その感触に、思わず腰を引いてボクは前屈みの体勢になった。
レンはボクの言う事を訊かず、その手でボクのモノを優しく揉んでくる。

「あっ、やっ…。や、やめて、おねがい…」
「ですが、マスター。こちらはこんなに大きく」
「んあっ! そっ、そんなの。朝だからに決まって…」
ボクが言葉を言い終わらない内に、レンはボクのモノをギュッと掴み、そのまま上下に手を動かしだした。
その感覚に、ボクは背筋にゾクゾクと快感の波が走るのを感じた。

「んああっ、だめぇ…。こ、擦らないでぇ…」
「マスター、更に大きくなってきてますよ」
「い、いや…。言わないでぇ、お願い…」
レンの言葉に自分の顔が熱くなるのが判る。
ボクは首を左右に振り、自分の手で自分の顔を隠す。
すると、更にレンは速さと握る強さを強めてボクのモノに刺激を送ってきた。

「あああっ! ダメ、だめっ! そ、そんな強くしないでぇ」
「マスターは、刺激が強いのがお好きでしたよね」
「うそっ、言わないでよぉレン…」
「ですがマスター、先のほうがこんなに濡れてますよ?」
いつの間にかレンの左腕までズボンの中に入り、右手でモノを擦りながら左手の指で先をくにくにと刺激し始めた。

「んあぁっ! やだっ、先っぽダメぇ…」
「こんなに濡れて…」
シュッシュッとモノを擦って伝わる快感が背中を駆け上る。
レンの手の動きに、段々下腹部の奥のほうから何かが集まってくるのが判った。

「やっ、ダメっ! そんな、そんなにしたら…」
「マスター…。ヒクヒクして、出てしまいますか?」
「うん、うんっ。でちゃう、でちゃうの!」
「よろしいですよ…。私の手で、出してください」
レンはボクの耳元でそう言うと、一層擦る強さを増して、ボクのモノを刺激する。
先をいじっていた指の腹で出口をぷに、と刺激した。

「あぁぁっ! そこはやぁっ! でちゃう、でちゃうぅ!」
段々ボクの膝が言う事を効かなくなり、ガクガクと震える。
腰に集まった何かが、ボクのモノを駆け上がってくる感覚に、意識が奪われた。

「あああああっ! いくぅっ、でるぅぅっ!」
「えいっ」
先端に集まったものが噴出すギリギリの所で、レンがボクの根元をギュッと絞める。
ギュゥゥッと絞められ、出そうだった何かがピタリと止まってしまった。

「あ、ああああっ。

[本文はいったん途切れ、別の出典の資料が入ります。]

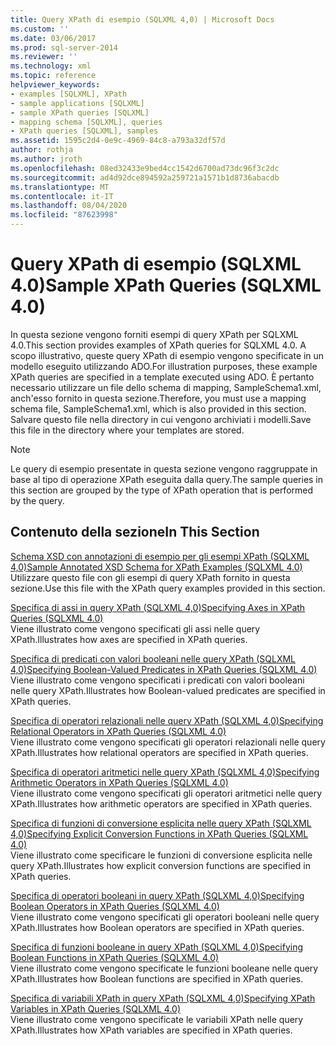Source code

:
 ```yaml
---
title: Query XPath di esempio (SQLXML 4,0) | Microsoft Docs
ms.custom: ''
ms.date: 03/06/2017
ms.prod: sql-server-2014
ms.reviewer: ''
ms.technology: xml
ms.topic: reference
helpviewer_keywords:
- examples [SQLXML], XPath
- sample applications [SQLXML]
- sample XPath queries [SQLXML]
- mapping schema [SQLXML], queries
- XPath queries [SQLXML], samples
ms.assetid: 1595c2d4-0e9c-4969-84c8-a793a32df57d
author: rothja
ms.author: jroth
ms.openlocfilehash: 08ed32433e9bed4cc1542d6700ad73dc96f3c2dc
ms.sourcegitcommit: ad4d92dce894592a259721a1571b1d8736abacdb
ms.translationtype: MT
ms.contentlocale: it-IT
ms.lasthandoff: 08/04/2020
ms.locfileid: "87623998"
---
```

# <a name="sample-xpath-queries-sqlxml-40"></a><span data-ttu-id="c57ef-102">Query XPath di esempio (SQLXML 4.0)</span><span class="sxs-lookup"><span data-stu-id="c57ef-102">Sample XPath Queries (SQLXML 4.0)</span></span>
  <span data-ttu-id="c57ef-103">In questa sezione vengono forniti esempi di query XPath per SQLXML 4.0.</span><span class="sxs-lookup"><span data-stu-id="c57ef-103">This section provides examples of XPath queries for SQLXML 4.0.</span></span> <span data-ttu-id="c57ef-104">A scopo illustrativo, queste query XPath di esempio vengono specificate in un modello eseguito utilizzando ADO.</span><span class="sxs-lookup"><span data-stu-id="c57ef-104">For illustration purposes, these example XPath queries are specified in a template executed using ADO.</span></span> <span data-ttu-id="c57ef-105">È pertanto necessario utilizzare un file dello schema di mapping, SampleSchema1.xml, anch'esso fornito in questa sezione.</span><span class="sxs-lookup"><span data-stu-id="c57ef-105">Therefore, you must use a mapping schema file, SampleSchema1.xml, which is also provided in this section.</span></span> <span data-ttu-id="c57ef-106">Salvare questo file nella directory in cui vengono archiviati i modelli.</span><span class="sxs-lookup"><span data-stu-id="c57ef-106">Save this file in the directory where your templates are stored.</span></span>  
  
> [!NOTE]  
>  <span data-ttu-id="c57ef-107">Le query di esempio presentate in questa sezione vengono raggruppate in base al tipo di operazione XPath eseguita dalla query.</span><span class="sxs-lookup"><span data-stu-id="c57ef-107">The sample queries in this section are grouped by the type of XPath operation that is performed by the query.</span></span>  
  
## <a name="in-this-section"></a><span data-ttu-id="c57ef-108">Contenuto della sezione</span><span class="sxs-lookup"><span data-stu-id="c57ef-108">In This Section</span></span>  
 [<span data-ttu-id="c57ef-109">Schema XSD con annotazioni di esempio per gli esempi XPath &#40;SQLXML 4,0&#41;</span><span class="sxs-lookup"><span data-stu-id="c57ef-109">Sample Annotated XSD Schema for XPath Examples &#40;SQLXML 4.0&#41;</span></span>](sample-annotated-xsd-schema-for-xpath-examples-sqlxml-4-0.md)  
 <span data-ttu-id="c57ef-110">Utilizzare questo file con gli esempi di query XPath fornito in questa sezione.</span><span class="sxs-lookup"><span data-stu-id="c57ef-110">Use this file with the XPath query examples provided in this section.</span></span>  
  
 [<span data-ttu-id="c57ef-111">Specifica di assi in query XPath &#40;SQLXML 4,0&#41;</span><span class="sxs-lookup"><span data-stu-id="c57ef-111">Specifying Axes in XPath Queries &#40;SQLXML 4.0&#41;</span></span>](specifying-axes-in-xpath-queries-sqlxml-4-0.md)  
 <span data-ttu-id="c57ef-112">Viene illustrato come vengono specificati gli assi nelle query XPath.</span><span class="sxs-lookup"><span data-stu-id="c57ef-112">Illustrates how axes are specified in XPath queries.</span></span>  
  
 [<span data-ttu-id="c57ef-113">Specifica di predicati con valori booleani nelle query XPath &#40;SQLXML 4,0&#41;</span><span class="sxs-lookup"><span data-stu-id="c57ef-113">Specifying Boolean-Valued Predicates in XPath Queries &#40;SQLXML 4.0&#41;</span></span>](specifying-boolean-valued-predicates-in-xpath-queries-sqlxml-4-0.md)  
 <span data-ttu-id="c57ef-114">Viene illustrato come vengono specificati i predicati con valori booleani nelle query XPath.</span><span class="sxs-lookup"><span data-stu-id="c57ef-114">Illustrates how Boolean-valued predicates are specified in XPath queries.</span></span>  
  
 [<span data-ttu-id="c57ef-115">Specifica di operatori relazionali nelle query XPath &#40;SQLXML 4,0&#41;</span><span class="sxs-lookup"><span data-stu-id="c57ef-115">Specifying Relational Operators in XPath Queries &#40;SQLXML 4.0&#41;</span></span>](specifying-relational-operators-in-xpath-queries-sqlxml-4-0.md)  
 <span data-ttu-id="c57ef-116">Viene illustrato come vengono specificati gli operatori relazionali nelle query XPath.</span><span class="sxs-lookup"><span data-stu-id="c57ef-116">Illustrates how relational operators are specified in XPath queries.</span></span>  
  
 [<span data-ttu-id="c57ef-117">Specifica di operatori aritmetici nelle query XPath &#40;SQLXML 4,0&#41;</span><span class="sxs-lookup"><span data-stu-id="c57ef-117">Specifying Arithmetic Operators in XPath Queries &#40;SQLXML 4.0&#41;</span></span>](specifying-arithmetic-operators-in-xpath-queries-sqlxml-4-0.md)  
 <span data-ttu-id="c57ef-118">Viene illustrato come vengono specificati gli operatori aritmetici nelle query XPath.</span><span class="sxs-lookup"><span data-stu-id="c57ef-118">Illustrates how arithmetic operators are specified in XPath queries.</span></span>  
  
 [<span data-ttu-id="c57ef-119">Specifica di funzioni di conversione esplicita nelle query XPath &#40;SQLXML 4,0&#41;</span><span class="sxs-lookup"><span data-stu-id="c57ef-119">Specifying Explicit Conversion Functions in XPath Queries &#40;SQLXML 4.0&#41;</span></span>](specifying-explicit-conversion-functions-in-xpath-queries-sqlxml-4-0.md)  
 <span data-ttu-id="c57ef-120">Viene illustrato come specificare le funzioni di conversione esplicita nelle query XPath.</span><span class="sxs-lookup"><span data-stu-id="c57ef-120">Illustrates how explicit conversion functions are specified in XPath queries.</span></span>  
  
 [<span data-ttu-id="c57ef-121">Specifica di operatori booleani in query XPath &#40;SQLXML 4,0&#41;</span><span class="sxs-lookup"><span data-stu-id="c57ef-121">Specifying Boolean Operators in XPath Queries &#40;SQLXML 4.0&#41;</span></span>](specifying-boolean-operators-in-xpath-queries-sqlxml-4-0.md)  
 <span data-ttu-id="c57ef-122">Viene illustrato come vengono specificati gli operatori booleani nelle query XPath.</span><span class="sxs-lookup"><span data-stu-id="c57ef-122">Illustrates how Boolean operators are specified in XPath queries.</span></span>  
  
 [<span data-ttu-id="c57ef-123">Specifica di funzioni booleane in query XPath &#40;SQLXML 4,0&#41;</span><span class="sxs-lookup"><span data-stu-id="c57ef-123">Specifying Boolean Functions in XPath Queries &#40;SQLXML 4.0&#41;</span></span>](specifying-boolean-functions-in-xpath-queries-sqlxml-4-0.md)  
 <span data-ttu-id="c57ef-124">Viene illustrato come vengono specificate le funzioni booleane nelle query XPath.</span><span class="sxs-lookup"><span data-stu-id="c57ef-124">Illustrates how Boolean functions are specified in XPath queries.</span></span>  
  
 [<span data-ttu-id="c57ef-125">Specifica di variabili XPath in query XPath &#40;SQLXML 4,0&#41;</span><span class="sxs-lookup"><span data-stu-id="c57ef-125">Specifying XPath Variables in XPath Queries &#40;SQLXML 4.0&#41;</span></span>](specifying-xpath-variables-in-xpath-queries-sqlxml-4-0.md)  
 <span data-ttu-id="c57ef-126">Viene illustrato come vengono specificate le variabili XPath nelle query XPath.</span><span class="sxs-lookup"><span data-stu-id="c57ef-126">Illustrates how XPath variables are specified in XPath queries.</span></span>  
  
  
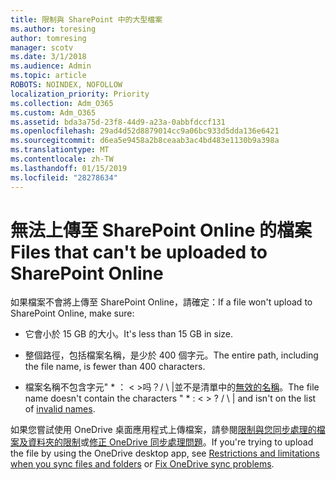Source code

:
 ```yaml
---
title: 限制與 SharePoint 中的大型檔案
ms.author: toresing
author: tomresing
manager: scotv
ms.date: 3/1/2018
ms.audience: Admin
ms.topic: article
ROBOTS: NOINDEX, NOFOLLOW
localization_priority: Priority
ms.collection: Adm_O365
ms.custom: Adm_O365
ms.assetid: bda3a75d-23f8-44d9-a23a-0abbfdccf131
ms.openlocfilehash: 29ad4d52d8879014cc9a06bc933d5dda136e6421
ms.sourcegitcommit: d6ea5e9458a2b8ceaab3ac4bd483e1130b9a398a
ms.translationtype: MT
ms.contentlocale: zh-TW
ms.lasthandoff: 01/15/2019
ms.locfileid: "28278634"
---
```

# <a name="files-that-cant-be-uploaded-to-sharepoint-online"></a><span data-ttu-id="d980d-102">無法上傳至 SharePoint Online 的檔案</span><span class="sxs-lookup"><span data-stu-id="d980d-102">Files that can't be uploaded to SharePoint Online</span></span>

<span data-ttu-id="d980d-103">如果檔案不會將上傳至 SharePoint Online，請確定：</span><span class="sxs-lookup"><span data-stu-id="d980d-103">If a file won't upload to SharePoint Online, make sure:</span></span>
  
- <span data-ttu-id="d980d-104">它會小於 15 GB 的大小。</span><span class="sxs-lookup"><span data-stu-id="d980d-104">It's less than 15 GB in size.</span></span>
    
- <span data-ttu-id="d980d-105">整個路徑，包括檔案名稱，是少於 400 個字元。</span><span class="sxs-lookup"><span data-stu-id="d980d-105">The entire path, including the file name, is fewer than 400 characters.</span></span>
    
- <span data-ttu-id="d980d-p101">檔案名稱不包含字元" \* ： \< \>吗？/ \ |並不是清單中的[無效的名稱](https://go.microsoft.com/fwlink/?linkid=866430)。</span><span class="sxs-lookup"><span data-stu-id="d980d-p101">The file name doesn't contain the characters " \* : \< \> ? / \ | and isn't on the list of [invalid names](https://go.microsoft.com/fwlink/?linkid=866430).</span></span>
    
<span data-ttu-id="d980d-108">如果您嘗試使用 OneDrive 桌面應用程式上傳檔案，請參閱[限制與您同步處理的檔案及資料夾的限制](http://go.microsoft.com/fwlink/p/?LinkID=717734)或[修正 OneDrive 同步處理問題](https://go.microsoft.com/fwlink/?linkid=866431)。</span><span class="sxs-lookup"><span data-stu-id="d980d-108">If you're trying to upload the file by using the OneDrive desktop app, see [Restrictions and limitations when you sync files and folders](http://go.microsoft.com/fwlink/p/?LinkID=717734) or [Fix OneDrive sync problems](https://go.microsoft.com/fwlink/?linkid=866431).</span></span>
  

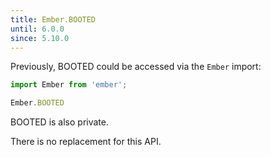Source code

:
 ```yaml
---
title: Ember.BOOTED
until: 6.0.0
since: 5.10.0
---
```



Previously, BOOTED could be accessed via the `Ember` import:
```js
import Ember from 'ember';

Ember.BOOTED
```
BOOTED is also private.

There is no replacement for this API.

んんんんうぅぅ……」
途端、膝の震えが大きくなり、胸がギュゥッと絞めつけられた。

「ふふっ、マスター、ピクピク震えてますよ、こちら…」
レンは嬉しそうに言いながら、ボクの根元をギュッ、ギュッと締め付けた。

「あああぁぁ、出ない…、出てこない……」
「はい、止めてしまいました」
「やぁ、ああああ…。出ない、でないの…」
ボクの足がフラフラになり、どうにも立ってられない。
股間に意識が集中してしまい、思わず尻餅をついてしまいそうだ。
レンに後ろから支えられ、立っているのがやっとの状態。
なのに、レンが背中を支えるのをやめてしまった。

「あっ…。ダメ、倒れ」
「お支えします、マスター。こちらへ…」
後ろに倒れてしまいそうになったボクを、脇に手を入れてレンが支えてくれた。
ボクはレンに支えられながら、先導されベットの上にポスッと仰向けに倒れた。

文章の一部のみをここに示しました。